Tout cela est bien beau, mais qu’en est-il des scènes de sexe ? C’est bien là tout l’enjeu du film. Il s’agit de relations sexuelles, protégées certes, mais non simulées, donc explicites et probablement sans « doublure sexe » comme dans Antechrist ou Nymphomaniac, de Lars Von Trier ou La Vie de Jésus (pas « notre » Jésus, mais un personnage qui porte ce nom) de Bruno Dumont (1997), par exemple. Certains de mes amis critiques estimaient que toutes les conditions « techniques » étaient réunies pour classer le film dans la case « pornographique » ajoutant même que c’en était fini pour l’acteur. J’y reviendrai. Nous sommes donc dans les mêmes conditions que Turks fruit (Turkish Délices) de Paul Verhoeven (1973), Nine Songs de Michael Winterbottom (2004) ou Shortbus de John Cameron Mitchell (2006) [5], et beaucoup plus tôt, en 1976, L’Empire des sens (Ai no corrida), d’Oshima... parmi d’autres films où les acteurs ont réellement pratiqué du sexe non simulé et sans doublure [6].

 Quid du sexe non simulé ?

Cette question est évoquée dans les bonus du DVD consacré à Glory Hole, court métrage de Guillaume Foirest (2006), tourné dans un club libertin du sud de la France. Il s’agissait de son travail de fin d’études de réalisateur. Aïssa Bussetta, son acteur principal (qui a tourné d’autres films depuis !) exprime dans une interview que les acteurs considèrent leur personne comme un appartement dans lequel certaines pièces sont interdites. Sa métaphore vise ici le fait de filmer le (son) sexe. Il précise alors qu’il souhaite, comme acteur, répondre à ce challenge de « faire visiter toute la maison ». S’agissant du caractère intime de la chose, il posera la question de savoir ce qui l’est le plus : montrer le sexe d’un acteur ou ses larmes.

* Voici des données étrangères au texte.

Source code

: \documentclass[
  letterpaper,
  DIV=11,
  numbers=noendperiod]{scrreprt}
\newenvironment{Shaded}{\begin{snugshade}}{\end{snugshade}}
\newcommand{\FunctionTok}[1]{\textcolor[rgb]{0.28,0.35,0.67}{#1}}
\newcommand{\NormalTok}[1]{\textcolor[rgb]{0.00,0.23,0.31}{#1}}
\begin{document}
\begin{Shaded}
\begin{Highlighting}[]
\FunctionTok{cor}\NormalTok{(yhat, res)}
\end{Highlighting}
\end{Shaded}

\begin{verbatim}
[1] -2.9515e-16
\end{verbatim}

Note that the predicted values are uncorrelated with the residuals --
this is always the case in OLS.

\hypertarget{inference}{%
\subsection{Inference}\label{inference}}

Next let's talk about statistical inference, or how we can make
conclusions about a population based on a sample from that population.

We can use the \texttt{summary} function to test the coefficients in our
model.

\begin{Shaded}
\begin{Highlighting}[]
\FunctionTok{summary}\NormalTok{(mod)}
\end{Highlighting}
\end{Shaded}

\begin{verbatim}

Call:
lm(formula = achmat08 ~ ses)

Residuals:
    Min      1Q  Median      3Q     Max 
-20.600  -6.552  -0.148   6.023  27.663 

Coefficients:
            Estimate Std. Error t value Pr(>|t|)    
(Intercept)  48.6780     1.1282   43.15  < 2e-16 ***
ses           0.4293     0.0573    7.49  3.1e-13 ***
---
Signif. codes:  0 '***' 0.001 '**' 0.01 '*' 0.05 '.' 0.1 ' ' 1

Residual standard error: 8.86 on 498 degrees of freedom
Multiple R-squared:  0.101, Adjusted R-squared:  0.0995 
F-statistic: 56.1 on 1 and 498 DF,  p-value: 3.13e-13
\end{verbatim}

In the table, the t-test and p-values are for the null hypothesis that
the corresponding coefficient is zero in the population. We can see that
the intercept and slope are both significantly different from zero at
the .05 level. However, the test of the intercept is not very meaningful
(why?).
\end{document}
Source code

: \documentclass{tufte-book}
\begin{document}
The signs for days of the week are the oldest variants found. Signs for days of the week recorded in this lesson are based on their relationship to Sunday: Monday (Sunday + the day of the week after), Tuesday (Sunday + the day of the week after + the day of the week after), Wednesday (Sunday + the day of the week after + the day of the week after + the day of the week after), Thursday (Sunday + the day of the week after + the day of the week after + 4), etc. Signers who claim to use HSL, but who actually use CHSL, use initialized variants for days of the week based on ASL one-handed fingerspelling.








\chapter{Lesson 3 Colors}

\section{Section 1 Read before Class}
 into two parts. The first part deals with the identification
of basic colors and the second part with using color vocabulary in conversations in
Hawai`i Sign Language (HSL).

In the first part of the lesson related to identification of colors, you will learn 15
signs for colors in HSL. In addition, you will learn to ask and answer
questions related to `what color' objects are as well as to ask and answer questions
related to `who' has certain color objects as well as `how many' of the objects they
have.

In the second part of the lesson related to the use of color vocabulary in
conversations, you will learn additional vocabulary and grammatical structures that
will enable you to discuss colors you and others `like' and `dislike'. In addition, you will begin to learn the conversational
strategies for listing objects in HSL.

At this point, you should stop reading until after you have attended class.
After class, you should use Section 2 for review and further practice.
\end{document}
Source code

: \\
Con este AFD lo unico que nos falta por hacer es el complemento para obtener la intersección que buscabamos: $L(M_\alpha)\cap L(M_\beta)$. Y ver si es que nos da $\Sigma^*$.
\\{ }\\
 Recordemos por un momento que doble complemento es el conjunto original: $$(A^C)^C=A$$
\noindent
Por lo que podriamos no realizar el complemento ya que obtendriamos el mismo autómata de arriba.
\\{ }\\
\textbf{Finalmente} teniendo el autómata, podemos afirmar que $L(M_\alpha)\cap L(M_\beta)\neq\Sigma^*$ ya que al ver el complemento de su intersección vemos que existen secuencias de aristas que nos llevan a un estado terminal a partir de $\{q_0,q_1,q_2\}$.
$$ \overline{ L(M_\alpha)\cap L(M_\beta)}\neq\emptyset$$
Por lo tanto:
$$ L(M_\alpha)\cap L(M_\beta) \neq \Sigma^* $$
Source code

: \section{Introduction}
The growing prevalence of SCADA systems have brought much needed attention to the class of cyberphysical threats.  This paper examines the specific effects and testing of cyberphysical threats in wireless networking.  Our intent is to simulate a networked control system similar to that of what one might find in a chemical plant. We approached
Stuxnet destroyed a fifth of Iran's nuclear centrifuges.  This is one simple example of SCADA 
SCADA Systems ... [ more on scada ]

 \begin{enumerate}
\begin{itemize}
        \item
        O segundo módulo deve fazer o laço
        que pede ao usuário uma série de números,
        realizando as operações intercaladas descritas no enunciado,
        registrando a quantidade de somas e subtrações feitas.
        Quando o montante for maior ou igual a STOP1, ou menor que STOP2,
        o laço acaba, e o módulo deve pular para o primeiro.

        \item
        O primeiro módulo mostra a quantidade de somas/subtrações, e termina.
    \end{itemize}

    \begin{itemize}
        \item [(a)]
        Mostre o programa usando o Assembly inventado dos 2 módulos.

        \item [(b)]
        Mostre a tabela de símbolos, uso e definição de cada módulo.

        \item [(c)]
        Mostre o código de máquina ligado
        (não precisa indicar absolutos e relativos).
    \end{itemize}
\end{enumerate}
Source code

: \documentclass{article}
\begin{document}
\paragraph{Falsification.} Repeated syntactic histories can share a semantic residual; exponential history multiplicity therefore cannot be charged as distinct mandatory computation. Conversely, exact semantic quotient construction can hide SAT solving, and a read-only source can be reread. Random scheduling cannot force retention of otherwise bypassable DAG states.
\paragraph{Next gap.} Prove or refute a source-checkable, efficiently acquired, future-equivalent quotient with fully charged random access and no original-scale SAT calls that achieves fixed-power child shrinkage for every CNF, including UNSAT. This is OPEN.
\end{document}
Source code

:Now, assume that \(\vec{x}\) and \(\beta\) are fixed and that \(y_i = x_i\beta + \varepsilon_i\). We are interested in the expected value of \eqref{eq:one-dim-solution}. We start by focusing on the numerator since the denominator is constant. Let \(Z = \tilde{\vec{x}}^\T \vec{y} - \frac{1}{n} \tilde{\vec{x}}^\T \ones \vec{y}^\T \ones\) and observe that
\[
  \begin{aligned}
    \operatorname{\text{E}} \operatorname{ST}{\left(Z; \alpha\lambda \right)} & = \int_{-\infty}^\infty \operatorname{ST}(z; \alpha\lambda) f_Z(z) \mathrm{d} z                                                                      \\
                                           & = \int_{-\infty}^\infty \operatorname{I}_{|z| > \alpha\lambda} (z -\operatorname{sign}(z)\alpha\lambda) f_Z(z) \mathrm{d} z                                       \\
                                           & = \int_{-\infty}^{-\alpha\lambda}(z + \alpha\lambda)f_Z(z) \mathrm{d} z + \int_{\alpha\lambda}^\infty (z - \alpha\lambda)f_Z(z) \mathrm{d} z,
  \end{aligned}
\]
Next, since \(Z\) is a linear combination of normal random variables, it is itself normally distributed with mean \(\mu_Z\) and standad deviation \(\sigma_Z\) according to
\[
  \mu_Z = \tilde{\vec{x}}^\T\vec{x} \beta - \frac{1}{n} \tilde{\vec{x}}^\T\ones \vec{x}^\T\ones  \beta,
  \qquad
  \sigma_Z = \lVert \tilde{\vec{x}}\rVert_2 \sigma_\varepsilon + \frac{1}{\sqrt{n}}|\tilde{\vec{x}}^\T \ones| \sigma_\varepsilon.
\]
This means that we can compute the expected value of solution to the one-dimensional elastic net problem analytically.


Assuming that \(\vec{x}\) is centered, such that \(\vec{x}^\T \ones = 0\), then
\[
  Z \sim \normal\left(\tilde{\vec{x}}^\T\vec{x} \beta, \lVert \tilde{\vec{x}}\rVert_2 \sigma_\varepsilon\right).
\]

Il semblerait bien que Gaspar Noé aille dans ce sens, en tout cas à travers les dialogues de Murphy au sujet du film qu’il veut réaliser. Ici, le réalisateur va loin, très loin. Nous sommes aux frontières entre l’explicite et la provocation. Il y a un plan que l’on peut trouver too much : Electra masturbe Murphy... jusqu’à l’éjaculation et celle-ci est montrée avec une caméra à la verticale, pendant les quelques secondes qu’elle dure... et donc face au spectateur et tout cela en 3D ! De trop ? Je rejoins ici Nicolas Gilson qui écrit « S’il s’amuse d’une éjaculation frontale, il acte du geste au travers de sa signifiance : l’épuisement du corps et la jouissance qui s’évanouit en un instant. » N’hésitez pas à lire son article sur son site Un grand moment de ; il y prend d’autres pistes que les miennes pour présenter et critiquer Love.

 Un film « pornographique » ?

En tout cas, le plan dont il est question ci-avant et d’autres accentuent pour certains le caractère pornographique de Love, ce que je ne ferai pas. Annoncé comme un film conçu pour « faire bander les mecs et pleurer les nanas », j’ai l’impression que la première partie du contrat ou de l’assertion n’est pas remplie/vérifiée. C’est que le film n’est pas excitant ! A la limite, la voix off ou la musique sont plus génératrices d’émotions. Nous sommes loin de l’explicite du « travail pornographique » [7]. L’image est tout en tendresse, avec des couleurs désaturées proche parfois du noir et blanc, sans la lumière crue des films « pornos » où les acteurs « jouent » pour le spectateur/voyeur. Il n’en est rien ici et c’est une tendresse intime et complice qui nous est donnée à voir, comme probablement dans la chambre de nombreux amoureux ! Il y a des analogies avec les approches de Travis Mathews (qui a réalisé dernièrement Interior Leather Bar avec James Franco au format quasi-documentaire) dans I Want Your Love ou dans sa série de documentaires In Their Room, mais là, nous sommes dans le cadre de relations homosexuelles.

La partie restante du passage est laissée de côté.